JAKARTA – Anggota Komisi V DPR Miryam S Haryani mengatakan, pemerintah harus meninjau ulang kehadiran sekolah kedinasan serta melakukan evaluasi secara menyeluruh.
“Ini mutlak diperlukan karena jangan sampai nyawa dianggap sesuatu yang murah sehingga dengan gampangnya dipermainkan,” tegas Miryam, dalam rilis, Kamis (12/1/2017).
Evaluasi itu kata Miryam, baik dari manajemen pendidikan, keberadaan sekolah kedinasannya, atau sistem pengajaran yang berlangsung.

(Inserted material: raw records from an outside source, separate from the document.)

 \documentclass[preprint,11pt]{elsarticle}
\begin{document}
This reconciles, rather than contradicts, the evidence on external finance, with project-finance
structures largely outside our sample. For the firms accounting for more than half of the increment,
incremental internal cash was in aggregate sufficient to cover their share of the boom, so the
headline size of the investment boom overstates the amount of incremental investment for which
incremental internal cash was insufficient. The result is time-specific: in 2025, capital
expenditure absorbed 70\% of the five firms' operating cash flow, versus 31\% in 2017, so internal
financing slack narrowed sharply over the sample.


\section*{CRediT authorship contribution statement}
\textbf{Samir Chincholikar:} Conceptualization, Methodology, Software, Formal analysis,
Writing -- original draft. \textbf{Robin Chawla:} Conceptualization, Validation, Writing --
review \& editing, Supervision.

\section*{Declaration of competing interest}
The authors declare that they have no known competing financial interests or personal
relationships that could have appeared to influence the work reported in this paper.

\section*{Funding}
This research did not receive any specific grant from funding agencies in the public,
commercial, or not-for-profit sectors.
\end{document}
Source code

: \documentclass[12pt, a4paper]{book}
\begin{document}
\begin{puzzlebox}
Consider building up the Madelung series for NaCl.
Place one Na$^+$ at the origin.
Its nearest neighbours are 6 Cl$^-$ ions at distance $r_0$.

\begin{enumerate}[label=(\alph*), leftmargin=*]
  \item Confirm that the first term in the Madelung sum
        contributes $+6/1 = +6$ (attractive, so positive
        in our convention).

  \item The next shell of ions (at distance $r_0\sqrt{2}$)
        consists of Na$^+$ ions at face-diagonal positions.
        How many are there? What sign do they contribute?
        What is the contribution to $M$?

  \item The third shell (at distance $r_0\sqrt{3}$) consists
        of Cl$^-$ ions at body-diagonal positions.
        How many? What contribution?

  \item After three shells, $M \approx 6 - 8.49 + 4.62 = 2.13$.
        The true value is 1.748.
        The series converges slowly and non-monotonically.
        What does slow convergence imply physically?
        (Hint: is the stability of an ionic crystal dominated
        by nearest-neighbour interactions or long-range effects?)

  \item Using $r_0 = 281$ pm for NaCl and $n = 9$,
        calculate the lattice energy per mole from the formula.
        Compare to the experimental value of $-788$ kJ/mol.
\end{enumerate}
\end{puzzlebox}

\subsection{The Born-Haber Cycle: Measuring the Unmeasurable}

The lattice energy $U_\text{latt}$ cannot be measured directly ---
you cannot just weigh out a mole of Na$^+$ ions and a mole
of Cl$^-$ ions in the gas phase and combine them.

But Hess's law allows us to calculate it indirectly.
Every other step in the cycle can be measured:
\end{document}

“Selama ini saya melihat bahwa uang negara seakan menjadi halal untuk digunakan sebagai sarana menghilangkan nyawa orang lain,”lanjutnya.
Terkait kasus meninggalnya mahasiswa STIP, Miryam menilai, perlu juga untuk memanggil Kemenhub dan menjelaskan kondisi yang sebenarnya.
“Hasilnya akan kita sinkronkan dengan temuan-temuan dilapangan yang kemudian akan menghasilkan rekomendasi apakah sekolah kedinasan ini masih layak dilanjutkan atau lebih baik dihentikan demi kepentingan yang lebih besar,” tegasnya. (chan)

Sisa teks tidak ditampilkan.